▶ [Your assignment]: Please reproduce the listing in its entirety, exactly as shown.

▶ [Data shown]:
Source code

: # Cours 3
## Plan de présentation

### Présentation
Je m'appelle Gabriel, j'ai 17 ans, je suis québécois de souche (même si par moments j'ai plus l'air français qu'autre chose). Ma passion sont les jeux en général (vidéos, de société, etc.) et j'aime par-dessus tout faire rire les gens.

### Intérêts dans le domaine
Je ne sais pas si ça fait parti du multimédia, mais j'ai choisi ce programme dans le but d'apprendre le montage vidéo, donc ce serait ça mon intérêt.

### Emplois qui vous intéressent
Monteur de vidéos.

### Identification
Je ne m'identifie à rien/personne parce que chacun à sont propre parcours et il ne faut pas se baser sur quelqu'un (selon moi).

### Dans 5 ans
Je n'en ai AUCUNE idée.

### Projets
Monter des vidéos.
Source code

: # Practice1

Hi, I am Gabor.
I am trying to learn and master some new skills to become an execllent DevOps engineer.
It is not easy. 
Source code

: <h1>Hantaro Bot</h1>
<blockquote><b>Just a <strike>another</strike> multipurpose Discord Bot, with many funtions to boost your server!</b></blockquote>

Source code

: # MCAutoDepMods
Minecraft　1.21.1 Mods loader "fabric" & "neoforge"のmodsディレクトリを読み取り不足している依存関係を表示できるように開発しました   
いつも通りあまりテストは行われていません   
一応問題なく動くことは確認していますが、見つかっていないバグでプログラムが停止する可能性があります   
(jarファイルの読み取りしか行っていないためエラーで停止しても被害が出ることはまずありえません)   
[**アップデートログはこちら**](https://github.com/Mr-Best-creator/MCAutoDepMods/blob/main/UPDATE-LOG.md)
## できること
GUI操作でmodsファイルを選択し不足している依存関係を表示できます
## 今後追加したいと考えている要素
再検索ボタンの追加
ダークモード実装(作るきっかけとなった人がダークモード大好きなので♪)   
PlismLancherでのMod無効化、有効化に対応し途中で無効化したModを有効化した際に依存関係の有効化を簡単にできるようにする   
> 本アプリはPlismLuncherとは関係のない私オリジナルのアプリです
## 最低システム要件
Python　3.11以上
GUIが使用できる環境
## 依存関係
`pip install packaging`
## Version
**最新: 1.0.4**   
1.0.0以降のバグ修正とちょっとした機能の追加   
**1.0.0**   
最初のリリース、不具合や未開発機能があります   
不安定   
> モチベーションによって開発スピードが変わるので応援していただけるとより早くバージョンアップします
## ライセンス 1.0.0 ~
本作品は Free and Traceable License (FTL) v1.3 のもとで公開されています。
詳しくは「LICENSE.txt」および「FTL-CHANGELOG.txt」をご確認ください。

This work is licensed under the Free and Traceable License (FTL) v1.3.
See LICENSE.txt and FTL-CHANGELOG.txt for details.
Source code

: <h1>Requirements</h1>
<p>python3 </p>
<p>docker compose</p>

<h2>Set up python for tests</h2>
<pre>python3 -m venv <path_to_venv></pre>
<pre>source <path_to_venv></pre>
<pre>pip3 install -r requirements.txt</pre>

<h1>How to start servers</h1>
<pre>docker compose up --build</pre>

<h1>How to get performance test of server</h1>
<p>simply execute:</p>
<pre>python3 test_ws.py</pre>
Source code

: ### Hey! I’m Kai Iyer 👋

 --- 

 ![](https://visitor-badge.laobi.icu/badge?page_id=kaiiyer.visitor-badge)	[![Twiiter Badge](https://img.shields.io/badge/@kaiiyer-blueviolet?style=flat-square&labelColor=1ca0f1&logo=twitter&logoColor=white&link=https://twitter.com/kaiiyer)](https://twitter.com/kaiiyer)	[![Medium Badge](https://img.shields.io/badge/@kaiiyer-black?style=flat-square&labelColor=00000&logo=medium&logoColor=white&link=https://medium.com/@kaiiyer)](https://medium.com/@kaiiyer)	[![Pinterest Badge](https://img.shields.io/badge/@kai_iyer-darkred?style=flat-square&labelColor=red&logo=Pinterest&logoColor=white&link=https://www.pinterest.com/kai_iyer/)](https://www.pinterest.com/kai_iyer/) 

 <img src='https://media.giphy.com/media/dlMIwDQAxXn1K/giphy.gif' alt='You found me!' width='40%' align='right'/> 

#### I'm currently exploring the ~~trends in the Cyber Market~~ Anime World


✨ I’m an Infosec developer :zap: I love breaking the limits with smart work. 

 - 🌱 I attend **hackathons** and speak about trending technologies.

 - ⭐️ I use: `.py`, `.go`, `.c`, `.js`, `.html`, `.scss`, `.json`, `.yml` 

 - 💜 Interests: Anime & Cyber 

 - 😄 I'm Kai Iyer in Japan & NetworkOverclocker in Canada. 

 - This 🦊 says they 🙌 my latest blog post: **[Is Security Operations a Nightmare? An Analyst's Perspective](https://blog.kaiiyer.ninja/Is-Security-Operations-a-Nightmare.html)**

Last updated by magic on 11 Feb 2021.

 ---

▶ [The completed task]:
Source code

: # Cours 3
## Plan de présentation

### Présentation
Je m'appelle Gabriel, j'ai 17 ans, je suis québécois de souche (même si par moments j'ai plus l'air français qu'autre chose). Ma passion sont les jeux en général (vidéos, de société, etc.) et j'aime par-dessus tout faire rire les gens.

### Intérêts dans le domaine
Je ne sais pas si ça fait parti du multimédia, mais j'ai choisi ce programme dans le but d'apprendre le montage vidéo, donc ce serait ça mon intérêt.

### Emplois qui vous intéressent
Monteur de vidéos.

### Identification
Je ne m'identifie à rien/personne parce que chacun à sont propre parcours et il ne faut pas se baser sur quelqu'un (selon moi).

### Dans 5 ans
Je n'en ai AUCUNE idée.

### Projets
Monter des vidéos.
Source code

: # Practice1

Hi, I am Gabor.
I am trying to learn and master some new skills to become an execllent DevOps engineer.
It is not easy. 
Source code

: <h1>Hantaro Bot</h1>
<blockquote><b>Just a <strike>another</strike> multipurpose Discord Bot, with many funtions to boost your server!</b></blockquote>

Source code

: # MCAutoDepMods
Minecraft　1.21.1 Mods loader "fabric" & "neoforge"のmodsディレクトリを読み取り不足している依存関係を表示できるように開発しました   
いつも通りあまりテストは行われていません   
一応問題なく動くことは確認していますが、見つかっていないバグでプログラムが停止する可能性があります   
(jarファイルの読み取りしか行っていないためエラーで停止しても被害が出ることはまずありえません)   
[**アップデートログはこちら**](https://github.com/Mr-Best-creator/MCAutoDepMods/blob/main/UPDATE-LOG.md)
## できること
GUI操作でmodsファイルを選択し不足している依存関係を表示できます
## 今後追加したいと考えている要素
再検索ボタンの追加
ダークモード実装(作るきっかけとなった人がダークモード大好きなので♪)   
PlismLancherでのMod無効化、有効化に対応し途中で無効化したModを有効化した際に依存関係の有効化を簡単にできるようにする   
> 本アプリはPlismLuncherとは関係のない私オリジナルのアプリです
## 最低システム要件
Python　3.11以上
GUIが使用できる環境
## 依存関係
`pip install packaging`
## Version
**最新: 1.0.4**   
1.0.0以降のバグ修正とちょっとした機能の追加   
**1.0.0**   
最初のリリース、不具合や未開発機能があります   
不安定   
> モチベーションによって開発スピードが変わるので応援していただけるとより早くバージョンアップします
## ライセンス 1.0.0 ~
本作品は Free and Traceable License (FTL) v1.3 のもとで公開されています。
詳しくは「LICENSE.txt」および「FTL-CHANGELOG.txt」をご確認ください。

This work is licensed under the Free and Traceable License (FTL) v1.3.
See LICENSE.txt and FTL-CHANGELOG.txt for details.
Source code

: <h1>Requirements</h1>
<p>python3 </p>
<p>docker compose</p>

<h2>Set up python for tests</h2>
<pre>python3 -m venv <path_to_venv></pre>
<pre>source <path_to_venv></pre>
<pre>pip3 install -r requirements.txt</pre>

<h1>How to start servers</h1>
<pre>docker compose up --build</pre>

<h1>How to get performance test of server</h1>
<p>simply execute:</p>
<pre>python3 test_ws.py</pre>
Source code

: ### Hey! I’m Kai Iyer 👋

 --- 

 ![](https://visitor-badge.laobi.icu/badge?page_id=kaiiyer.visitor-badge)	[![Twiiter Badge](https://img.shields.io/badge/@kaiiyer-blueviolet?style=flat-square&labelColor=1ca0f1&logo=twitter&logoColor=white&link=https://twitter.com/kaiiyer)](https://twitter.com/kaiiyer)	[![Medium Badge](https://img.shields.io/badge/@kaiiyer-black?style=flat-square&labelColor=00000&logo=medium&logoColor=white&link=https://medium.com/@kaiiyer)](https://medium.com/@kaiiyer)	[![Pinterest Badge](https://img.shields.io/badge/@kai_iyer-darkred?style=flat-square&labelColor=red&logo=Pinterest&logoColor=white&link=https://www.pinterest.com/kai_iyer/)](https://www.pinterest.com/kai_iyer/) 

 <img src='https://media.giphy.com/media/dlMIwDQAxXn1K/giphy.gif' alt='You found me!' width='40%' align='right'/> 

#### I'm currently exploring the ~~trends in the Cyber Market~~ Anime World


✨ I’m an Infosec developer :zap: I love breaking the limits with smart work. 

 - 🌱 I attend **hackathons** and speak about trending technologies.

 - ⭐️ I use: `.py`, `.go`, `.c`, `.js`, `.html`, `.scss`, `.json`, `.yml` 

 - 💜 Interests: Anime & Cyber 

 - 😄 I'm Kai Iyer in Japan & NetworkOverclocker in Canada. 

 - This 🦊 says they 🙌 my latest blog post: **[Is Security Operations a Nightmare? An Analyst's Perspective](https://blog.kaiiyer.ninja/Is-Security-Operations-a-Nightmare.html)**

Last updated by magic on 11 Feb 2021.

 ---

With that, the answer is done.